The former is a central plank within Presbyterian churches around the world and across the (Presbyterian) denominational spectrum. The latter originated in the UK (pioneered by those within what became the Plymouth Brethren), but crossed the Atlantic to become hugely influential in the late 19th century. Dispensationalism informed the belief of the pentecostal churches at the start of the 20th century and has, since then, expanded both denominationally and geographically.

 
Covenant Theology

 


Covenant Theology






Covenant Theology (CT) developed two principal terms to describe its dual covenant interpretational framework viz. a Covenant of Works and a Covenant of Grace. (Some argue that there is only one covenant – the Covenant of Grace. Others include a Covenant of Redemption between the Father and the Son.) These theological terms have been employed to develop a whole range of doctrines and, because of the influence that they have had, we will (d.v.) come back to these later in more detail.

However, for the moment and with reference to the most common 'dual-covenant' view – developed first by Dudley Fenner, an English Puritan, in 1585; and then Scottish theologian Robert Rollock (1555 - 1598)  – it is sufficient to say that the (theological) Covenant of Works is used to denote the period prior to the Fall in the Garden of Eden. In simple terms the Covenant of Works would say: “If Adam and Eve had obeyed the instructions given to them then they would have been OK. “ However Adam and Eve didn’t, so God had to embark on Plan B – the Covenant of Grace.”

This term – again simply speaking, but remembering that it is a theological expression, not a biblical, one – covers the continuous period from the Fall until the final consummation and Kingdom come.
However this span of time is (it is argued) split into two ‘administrations’ (again a non-biblical term); basically delineated by the Old Testament (OT) and the New Testament (NT) periods. In these two ‘administrations’ (it is said) God applied the same principles but in two different situations and in two different ways to the one people of God. These were Israelites in the OT and believers (Gentile and Jewish) in NT times.

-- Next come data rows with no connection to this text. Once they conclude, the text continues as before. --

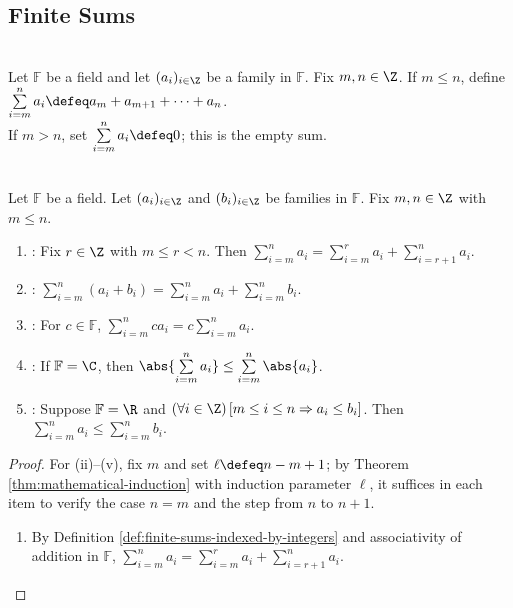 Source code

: \subsection{Finite Sums}

\begin{definition} \label{def:finite-sums-indexed-by-integers} \\
Let $\mathbb{F}$ be a field and let $(a_i)_{i\in\Z}$ be a family in $\mathbb{F}$. Fix $m,n\in\Z$. If $m\leq n$, define $\sum\limits_{i=m}^{n}a_i\defeq a_m+a_{m+1}+\cdots+a_n$.\\
If $m>n$, set $\sum\limits_{i=m}^{n}a_i\defeq0$; this is the empty sum.
\end{definition}

\begin{proposition} \label{prop:finite-sum-basic-laws} \\
Let $\mathbb{F}$ be a field. Let $(a_i)_{i\in\Z}$ and $(b_i)_{i\in\Z}$ be families in $\mathbb{F}$. Fix $m,n\in\Z$ with $m\leq n$.
\begin{enumerate}[label=(\roman*)]
\setlength{\itemsep}{0pt}
\item {}: Fix $r\in\Z$ with $m\leq r<n$. Then $\sum\limits_{i=m}^{n}a_i=\sum\limits_{i=m}^{r}a_i+\sum\limits_{i=r+1}^{n}a_i$.
\item {}: $\sum\limits_{i=m}^{n}(a_i+b_i)=\sum\limits_{i=m}^{n}a_i+\sum\limits_{i=m}^{n}b_i$.
\item {}: For $c\in\mathbb{F}$, $\sum\limits_{i=m}^{n}ca_i=c\sum\limits_{i=m}^{n}a_i$.
\item {}: If $\mathbb{F}=\C$, then $\abs{\sum\limits_{i=m}^{n}a_i}\leq\sum\limits_{i=m}^{n}\abs{a_i}$.
\item {}: Suppose $\mathbb{F}=\R$ and $(\forall i\in\Z)\,[m\leq i\leq n\Rightarrow a_i\leq b_i]$. Then $\sum\limits_{i=m}^{n}a_i\leq\sum\limits_{i=m}^{n}b_i$.
\end{enumerate}
\begin{proof} For (ii)--(v), fix $m$ and set $\ell\defeq n-m+1$; by Theorem \ref{thm:mathematical-induction} with induction parameter $\ell$, it suffices in each item to verify the case $n=m$ and the step from $n$ to $n+1$.
\begin{enumerate}[label=(\roman*)]
\setlength{\itemsep}{0pt}
\item By Definition \ref{def:finite-sums-indexed-by-integers} and associativity of addition in $\mathbb{F}$, $\sum\limits_{i=m}^{n}a_i=\sum\limits_{i=m}^{r}a_i+\sum\limits_{i=r+1}^{n}a_i$.

\end{enumerate}
\end{proof}
\end{proposition}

Whilst this is a convenient hermeneutic, it is not biblical. The nation of Israel was in effect a theocracy within which some were in communion with God (cf Heb. 11) while others were very obviously not. In contrast the church (in the true sense of the bride of Christ) comprises solely of people in blood-bought communion with God.
So 'OT Israel = OT expression of church' is both overly-simplistic and grossly misleading . As a corollary, 'Church = Israel' is also untrue. (More on this below.) But as Covenant Theology has been widely accepted as ‘biblical’ it has led directly to (for instance) infant baptism. Accordingly paedobaptism is claimed to be the NT equivalent of circumcision – even though circumcision was never the symbol of salvation and union with God; and was only ever applied to males. [Again, more on this at later date (d.v.) when looking at 'Who are Abraham's seed?']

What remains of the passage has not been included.